** AVAILABLE DATA follows **
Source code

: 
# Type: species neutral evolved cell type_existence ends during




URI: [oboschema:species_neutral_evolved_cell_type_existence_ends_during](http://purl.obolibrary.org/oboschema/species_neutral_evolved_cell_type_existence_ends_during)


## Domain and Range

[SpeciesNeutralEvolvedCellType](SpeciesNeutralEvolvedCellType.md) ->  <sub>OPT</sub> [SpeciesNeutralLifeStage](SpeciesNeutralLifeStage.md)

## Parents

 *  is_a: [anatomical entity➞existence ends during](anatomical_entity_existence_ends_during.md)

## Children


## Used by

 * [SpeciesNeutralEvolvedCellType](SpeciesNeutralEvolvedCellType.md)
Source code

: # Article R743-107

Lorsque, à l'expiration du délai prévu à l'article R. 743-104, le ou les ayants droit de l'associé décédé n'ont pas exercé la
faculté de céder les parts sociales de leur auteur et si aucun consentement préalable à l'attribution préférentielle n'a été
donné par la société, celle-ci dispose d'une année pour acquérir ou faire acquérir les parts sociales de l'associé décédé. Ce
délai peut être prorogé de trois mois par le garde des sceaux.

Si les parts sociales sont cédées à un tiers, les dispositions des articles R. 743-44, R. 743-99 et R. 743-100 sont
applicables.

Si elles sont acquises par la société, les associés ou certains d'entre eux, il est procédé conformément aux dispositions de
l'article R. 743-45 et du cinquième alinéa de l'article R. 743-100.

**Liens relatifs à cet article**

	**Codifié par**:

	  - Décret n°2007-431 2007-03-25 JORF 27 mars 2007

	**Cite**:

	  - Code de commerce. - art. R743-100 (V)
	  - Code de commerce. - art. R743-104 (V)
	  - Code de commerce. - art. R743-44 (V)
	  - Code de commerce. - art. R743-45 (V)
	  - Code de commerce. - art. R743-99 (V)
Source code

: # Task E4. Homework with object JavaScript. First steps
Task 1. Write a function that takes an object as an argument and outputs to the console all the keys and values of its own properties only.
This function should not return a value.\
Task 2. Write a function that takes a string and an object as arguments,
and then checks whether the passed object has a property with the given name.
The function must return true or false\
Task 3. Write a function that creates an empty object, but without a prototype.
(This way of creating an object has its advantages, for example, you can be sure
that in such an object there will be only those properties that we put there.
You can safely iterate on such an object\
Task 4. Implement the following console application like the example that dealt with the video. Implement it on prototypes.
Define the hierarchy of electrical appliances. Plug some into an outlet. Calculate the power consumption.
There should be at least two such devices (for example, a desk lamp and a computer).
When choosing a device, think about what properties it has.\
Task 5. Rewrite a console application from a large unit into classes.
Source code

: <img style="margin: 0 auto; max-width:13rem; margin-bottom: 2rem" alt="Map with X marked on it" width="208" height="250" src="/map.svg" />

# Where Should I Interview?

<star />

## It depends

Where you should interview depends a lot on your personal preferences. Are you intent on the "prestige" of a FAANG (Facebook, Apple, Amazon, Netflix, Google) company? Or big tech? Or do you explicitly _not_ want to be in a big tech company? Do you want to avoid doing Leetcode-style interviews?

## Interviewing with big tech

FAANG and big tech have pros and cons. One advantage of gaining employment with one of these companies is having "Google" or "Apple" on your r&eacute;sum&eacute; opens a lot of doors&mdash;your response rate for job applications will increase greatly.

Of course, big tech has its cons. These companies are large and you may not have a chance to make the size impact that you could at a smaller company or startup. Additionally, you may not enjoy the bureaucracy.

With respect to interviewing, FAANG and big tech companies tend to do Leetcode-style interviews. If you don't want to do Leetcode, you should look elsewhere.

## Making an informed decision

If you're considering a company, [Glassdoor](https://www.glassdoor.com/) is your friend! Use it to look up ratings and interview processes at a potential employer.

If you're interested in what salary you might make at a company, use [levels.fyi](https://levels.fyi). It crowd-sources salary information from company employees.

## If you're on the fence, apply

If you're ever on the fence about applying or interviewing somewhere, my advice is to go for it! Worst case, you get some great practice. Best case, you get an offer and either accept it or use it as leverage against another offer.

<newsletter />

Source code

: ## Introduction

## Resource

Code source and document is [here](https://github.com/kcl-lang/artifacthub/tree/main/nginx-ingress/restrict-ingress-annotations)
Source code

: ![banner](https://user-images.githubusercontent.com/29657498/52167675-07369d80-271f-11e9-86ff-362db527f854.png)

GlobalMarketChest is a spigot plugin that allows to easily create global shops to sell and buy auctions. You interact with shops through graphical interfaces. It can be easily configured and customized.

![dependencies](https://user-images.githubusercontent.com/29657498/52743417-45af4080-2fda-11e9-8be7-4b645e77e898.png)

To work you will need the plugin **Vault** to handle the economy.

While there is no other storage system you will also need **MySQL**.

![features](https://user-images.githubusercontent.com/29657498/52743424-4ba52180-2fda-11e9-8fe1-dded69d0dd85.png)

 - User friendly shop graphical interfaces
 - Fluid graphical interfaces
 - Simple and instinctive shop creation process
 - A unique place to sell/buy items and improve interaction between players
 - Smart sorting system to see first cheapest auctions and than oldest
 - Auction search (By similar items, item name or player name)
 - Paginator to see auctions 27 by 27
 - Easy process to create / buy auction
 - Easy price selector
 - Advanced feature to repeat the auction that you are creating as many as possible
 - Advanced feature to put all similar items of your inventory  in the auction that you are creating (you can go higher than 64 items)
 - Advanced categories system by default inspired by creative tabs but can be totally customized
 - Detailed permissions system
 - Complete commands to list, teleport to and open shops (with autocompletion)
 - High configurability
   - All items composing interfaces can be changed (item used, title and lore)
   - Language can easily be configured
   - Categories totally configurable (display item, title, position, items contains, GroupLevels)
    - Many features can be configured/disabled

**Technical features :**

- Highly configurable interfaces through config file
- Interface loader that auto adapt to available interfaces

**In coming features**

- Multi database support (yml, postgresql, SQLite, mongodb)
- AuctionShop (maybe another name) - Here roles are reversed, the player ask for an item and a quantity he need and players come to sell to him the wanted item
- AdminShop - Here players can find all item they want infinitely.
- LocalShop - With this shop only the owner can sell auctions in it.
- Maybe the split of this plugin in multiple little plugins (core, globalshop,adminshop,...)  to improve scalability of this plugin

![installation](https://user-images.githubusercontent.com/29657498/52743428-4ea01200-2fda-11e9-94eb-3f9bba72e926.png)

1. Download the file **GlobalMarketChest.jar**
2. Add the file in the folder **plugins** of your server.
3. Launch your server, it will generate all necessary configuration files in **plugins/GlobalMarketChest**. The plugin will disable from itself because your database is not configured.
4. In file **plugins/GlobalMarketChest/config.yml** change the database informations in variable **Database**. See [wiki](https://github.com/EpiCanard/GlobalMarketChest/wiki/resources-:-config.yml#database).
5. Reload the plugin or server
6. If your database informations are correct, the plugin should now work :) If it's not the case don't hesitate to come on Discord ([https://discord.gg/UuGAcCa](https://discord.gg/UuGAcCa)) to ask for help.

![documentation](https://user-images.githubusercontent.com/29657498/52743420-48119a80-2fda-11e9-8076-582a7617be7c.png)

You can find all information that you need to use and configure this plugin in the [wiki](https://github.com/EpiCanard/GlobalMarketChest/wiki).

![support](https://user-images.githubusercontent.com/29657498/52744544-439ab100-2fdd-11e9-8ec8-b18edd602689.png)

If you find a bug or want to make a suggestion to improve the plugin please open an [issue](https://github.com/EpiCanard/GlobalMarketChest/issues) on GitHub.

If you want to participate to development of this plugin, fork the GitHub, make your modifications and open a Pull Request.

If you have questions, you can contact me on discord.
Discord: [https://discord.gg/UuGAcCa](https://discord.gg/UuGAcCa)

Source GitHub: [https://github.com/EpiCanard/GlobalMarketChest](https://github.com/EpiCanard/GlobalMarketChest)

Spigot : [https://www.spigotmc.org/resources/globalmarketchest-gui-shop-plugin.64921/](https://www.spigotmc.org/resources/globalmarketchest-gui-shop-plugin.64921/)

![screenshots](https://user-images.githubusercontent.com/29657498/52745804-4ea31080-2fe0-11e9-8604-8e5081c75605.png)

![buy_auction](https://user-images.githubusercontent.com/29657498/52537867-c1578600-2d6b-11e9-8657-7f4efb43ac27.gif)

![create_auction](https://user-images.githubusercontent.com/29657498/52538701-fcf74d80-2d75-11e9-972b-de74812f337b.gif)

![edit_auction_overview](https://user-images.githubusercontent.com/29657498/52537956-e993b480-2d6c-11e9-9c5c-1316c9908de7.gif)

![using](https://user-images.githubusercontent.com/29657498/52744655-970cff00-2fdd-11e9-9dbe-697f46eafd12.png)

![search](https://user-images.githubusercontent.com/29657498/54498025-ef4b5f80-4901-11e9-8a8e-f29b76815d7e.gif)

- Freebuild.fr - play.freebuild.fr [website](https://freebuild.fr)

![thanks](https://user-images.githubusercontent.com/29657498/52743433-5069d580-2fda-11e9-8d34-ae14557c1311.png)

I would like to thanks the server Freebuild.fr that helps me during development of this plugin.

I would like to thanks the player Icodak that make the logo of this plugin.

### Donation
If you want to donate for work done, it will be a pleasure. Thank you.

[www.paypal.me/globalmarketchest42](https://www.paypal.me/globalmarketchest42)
** End of AVAILABLE DATA **
Show every line above in which the word "case" appears.

◆ REPLY TO THE EXERCISE
If you're ever on the fence about applying or interviewing somewhere, my advice is to go for it! Worst case, you get some great practice. Best case, you get an offer and either accept it or use it as leverage against another offer.
6. If your database informations are correct, the plugin should now work :) If it's not the case don't hesitate to come on Discord ([https://discord.gg/UuGAcCa](https://discord.gg/UuGAcCa)) to ask for help.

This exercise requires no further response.